10 Oct

Prepare for Zero as RBA cuts rates below 1%

Last week was a momentous one for the Australian economy, with the Reserve Bank of Australia cutting interest rates below 1% for the first time in history.

The move, which was widely anticipated by market participants, is a further blow to savers and those living on fixed incomes via term deposits, who have seen interest rates fall from over 7% before the Global Financial Crisis (GFC) hit a decade ago.

On a more positive note, the rate cut will no doubt provide some relief for heavily indebted mortgage holders, with research suggesting Australian household debt to income ratios are now over 190%, their highest level ever, with the vast majority of this debt housing related.

In terms of what happens next, it is almost certain that there will be more rate cuts to come. Market expectations are that the next rate cut will come in February 2020, bringing the cash rate down to just 0.50%.

This can be seen in the chart below from the ASX, which shows interest rate expectations between now and the end of 2020, though we’d note there are many that think the next cut will occur on Melbourne Cup Day, which is less than a month away.


ASX 30 Day Interbank Cash Rate Futures Implied Yield Curve
As at market close on 8th October 2019

Cash Rate

From our perspective it’s not so important guessing which month rates will fall next, but rather how low they will go. To that end, it seems inevitable now that they will fall all the way to zero – meaning you’ll earn literally nothing on the money you keep in the bank, with your real wealth declining once you take inflation into account.

This line of thinking is supported by the RBA itself (even if they aren’t yet saying they’ll cut rates another three times) with the latest monetary policy statement from the bank including commentary that they are: “prepared to ease monetary policy further if needed to support sustainable growth in the economy, full employment and the achievement of the inflation target over time.”

The RBA have also noted the risk in terms of the outlook for the global economy, stating that “While the outlook for the global economy remains reasonable, the risks are tilted to the downside” whilst they’ve also noted that the Australian economy only “expanded by 1.4 per cent over the year to the June quarter, which was a weaker-than-expected outcome.”

None of this is good news, and the concerns from the RBA echo comments they made earlier in the year when they also noted that; “it’s possible we end up at the zero lower bound” and that they “are prepared to do unconventional things if the circumstances warranted it,” though they also stated that they “hope we can avoid that”.

That’s an important line for investors to consider.
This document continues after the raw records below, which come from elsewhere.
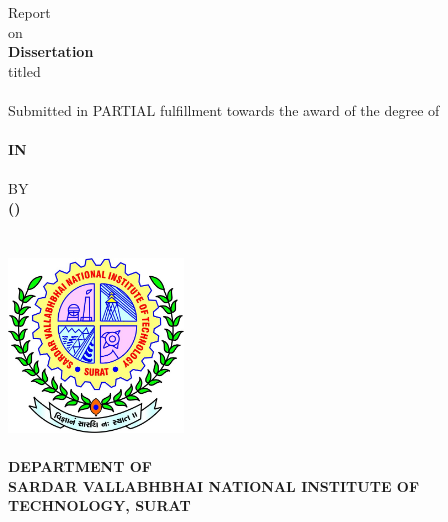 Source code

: \thispagestyle{empty}
\BgThispage{}
\begin{center}
    \Large Report 
    \\\vspace{2pt}
    \normalsize on 
    \\\vspace{4pt}
    \textbf{\Large{\DegreeShort{} Dissertation}}
    \\\vspace{4pt}
    titled
    \\\vspace{8pt}
\Large
\textbf{\MakeUppercase{\Title{}}}
    \\\vspace{10pt}
    \normalsize Submitted in PARTIAL fulfillment towards the award of the degree of \\\vspace{7pt}
    \Large \textbf{\MakeUppercase{\Degree{}}\\ \normalsize IN\\\vspace{-5pt}\Large \MakeUppercase{\Subject{}}}\\\vspace{5pt}
   \normalsize BY
    \\\vspace{2pt}
    \Large \textbf{\Atitle{} \Author{} (\MakeUppercase{\Rollno{}})}
\\\vspace{12pt}
    \normalsize {}
\\\vspace{5pt}
\\\vspace{10pt}
\includegraphics[width=0.35\textwidth]{assets/logo.jpg}
\vspace{5pt}\\
\large \Year{}\\\vspace{5pt}
\Large
\textbf{DEPARTMENT OF \MakeUppercase{\Subject}\\\vspace{2pt}
SARDAR VALLABHBHAI NATIONAL INSTITUTE OF TECHNOLOGY, SURAT}
\end{center}
\setcounter{page}{0}
\newpage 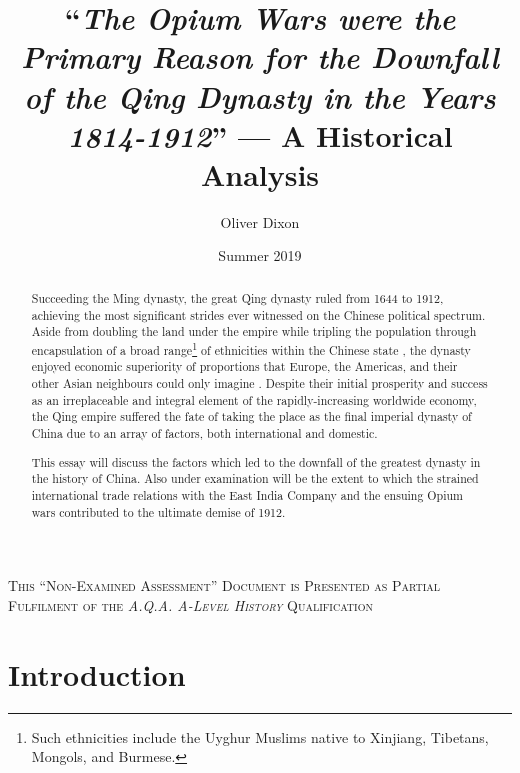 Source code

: \documentclass{article}
\title{``\emph{The Opium Wars were the Primary Reason for the Downfall of the Qing Dynasty in the Years 1814-1912}'' --- A Historical Analysis}
\author{Oliver Dixon}
\date{Summer 2019}
\newcommand{\textrule}{\noindent\makebox[\linewidth]{\rule{\linewidth}{0.4pt}}}
\begin{document}
\clearpage\maketitle
\thispagestyle{titlehdr}
\pagestyle{stdhdr}

\vspace*{-1.5em}
\begin{figure}[h!]
	\centering
	\def\svgwidth{0.5\linewidth}
	
\end{figure}
\vspace*{-0.5em}

\begin{abstract}

	Succeeding the Ming dynasty, the great Qing dynasty ruled from 1644 to 1912, achieving the most significant strides ever witnessed on the Chinese political spectrum. Aside from doubling the land under the empire
	\autocite{Turchin:2006} while tripling the population through encapsulation of a broad range\footnote{Such ethnicities include the Uyghur Muslims native to Xinjiang, Tibetans, Mongols, and Burmese.} of ethnicities within the Chinese state
	\autocite{Rowe:2012}, the dynasty enjoyed economic superiority of proportions that Europe, the Americas, and their other Asian neighbours could only imagine 
	\autocite{Maddison:2007}. Despite their initial prosperity and success as an irreplaceable and integral element of the rapidly-increasing worldwide economy, the Qing empire suffered the fate of taking the place as the final imperial dynasty of China due to an array of factors, both international and domestic.

	This essay will discuss the factors which led to the downfall of the greatest dynasty in the history of China. Also under examination will be the extent to which the strained international trade relations with the East India Company and the ensuing Opium wars contributed to the ultimate demise of 1912.

\end{abstract}

\textrule
\vspace*{0.6em}
{\centering \textsc{This ``Non-Examined Assessment'' Document is Presented as Partial Fulfilment of the \textit{A.Q.A. A-Level History} Qualification}\\}
\textrule

\section{Introduction}
\end{document}

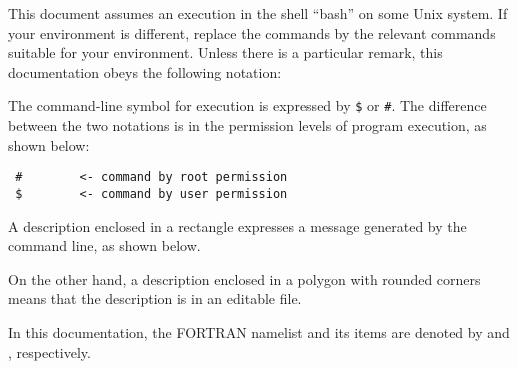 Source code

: 
This document assumes an execution in the shell ``bash'' on some Unix system.
If your environment is different, replace the commands
by the relevant commands suitable for your environment.
Unless there is a particular remark, this documentation obeys the following notation:

The command-line symbol for execution is expressed by \verb|$| or \verb|#|.
The difference between the two notations is 
in the permission levels of program execution, as shown below:
\begin{verbatim}
 #        <- command by root permission
 $        <- command by user permission
\end{verbatim}

A description enclosed in a rectangle expresses a message generated by the command line, as shown below.

On the other hand, a description enclosed in a polygon with rounded corners means that the description is in an editable file.

In this documentation, the FORTRAN namelist and its items are denoted by
 and , respectively.

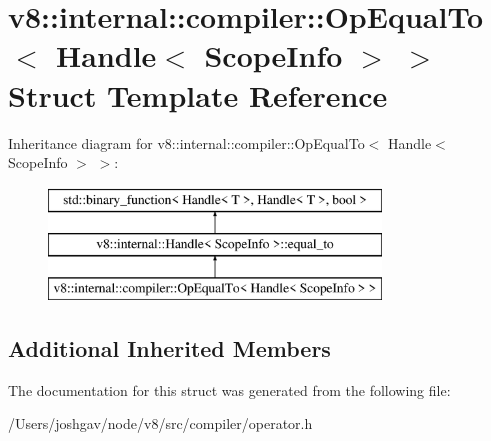 \hypertarget{structv8_1_1internal_1_1compiler_1_1_op_equal_to_3_01_handle_3_01_scope_info_01_4_01_4}{}\section{v8\+:\+:internal\+:\+:compiler\+:\+:Op\+Equal\+To$<$ Handle$<$ Scope\+Info $>$ $>$ Struct Template Reference}
\label{structv8_1_1internal_1_1compiler_1_1_op_equal_to_3_01_handle_3_01_scope_info_01_4_01_4}
Inheritance diagram for v8\+:\+:internal\+:\+:compiler\+:\+:Op\+Equal\+To$<$ Handle$<$ Scope\+Info $>$ $>$\+:\begin{figure}[H]
\begin{center}
\leavevmode
\includegraphics[height=3.000000cm]{structv8_1_1internal_1_1compiler_1_1_op_equal_to_3_01_handle_3_01_scope_info_01_4_01_4}
\end{center}
\end{figure}
\subsection*{Additional Inherited Members}


The documentation for this struct was generated from the following file\+:\begin{DoxyCompactItemize}
\item 
/\+Users/joshgav/node/v8/src/compiler/operator.\+h\end{DoxyCompactItemize}
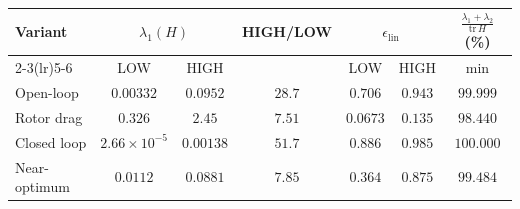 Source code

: \begin{tabular}{@{}lcccccc@{}}
\toprule
Variant & \multicolumn{2}{c}{$\lambda_1(H)$} & HIGH/LOW & \multicolumn{2}{c}{$\epsilon_{\mathrm{lin}}$} & $\frac{\lambda_1+\lambda_2}{\mathrm{tr}\,H}$ (\%)\\
\cmidrule(lr){2-3}\cmidrule(lr){5-6}
 & LOW & HIGH & & LOW & HIGH & min\\
\midrule
Open-loop & $0.00332$ & $0.0952$ & $28.7$ & $0.706$ & $0.943$ & $99.999$\\
Rotor drag & $0.326$ & $2.45$ & $7.51$ & $0.0673$ & $0.135$ & $98.440$\\
Closed loop & $2.66\times10^{-5}$ & $0.00138$ & $51.7$ & $0.886$ & $0.985$ & $100.000$\\
Near-optimum & $0.0112$ & $0.0881$ & $7.85$ & $0.364$ & $0.875$ & $99.484$\\
\bottomrule
\end{tabular}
In saying that they hope they can avoid doing unconventional things (which basically means printing money), they are telling investors loud and clear that something is wrong in the economy, and in financial markets.

You don’t cut rates to zero if things are going well. You don’t print money if everything is OK.

As investors we have a choice in terms of how we respond to these interest rate cuts. It is no surprise to us that customers of Australian Diamond Portfolio are taking decisive action in light of the financial market environment we find ourselves in and are protecting and building wealth through pink coloured diamonds.

Another Warning Sign for Investors

It’s not just ultra-low interest rates and the threat of money printing that should have investors concerned and looking at the benefits of alternative hard assets like pink diamonds.

Equity markets are also flashing red in terms of warning signals, with some indicators suggesting that a more than 50% decline in the years ahead would not be unexpected.

Activity in the market with companies looking to list on the stock exchange is another warning signal. We first alluded to this a couple of weeks ago when we discussed the now infamous WeWork initial public offering (IPO). Note that an IPO is the issuance of shares to investors that takes place when a company lists on a stock exchange.

The WeWork IPO has since been cancelled, with early stage investors who were hoping they could cash in on a USD $45 billion valuation now reassessing their financial futures, with the company fast running out of cash.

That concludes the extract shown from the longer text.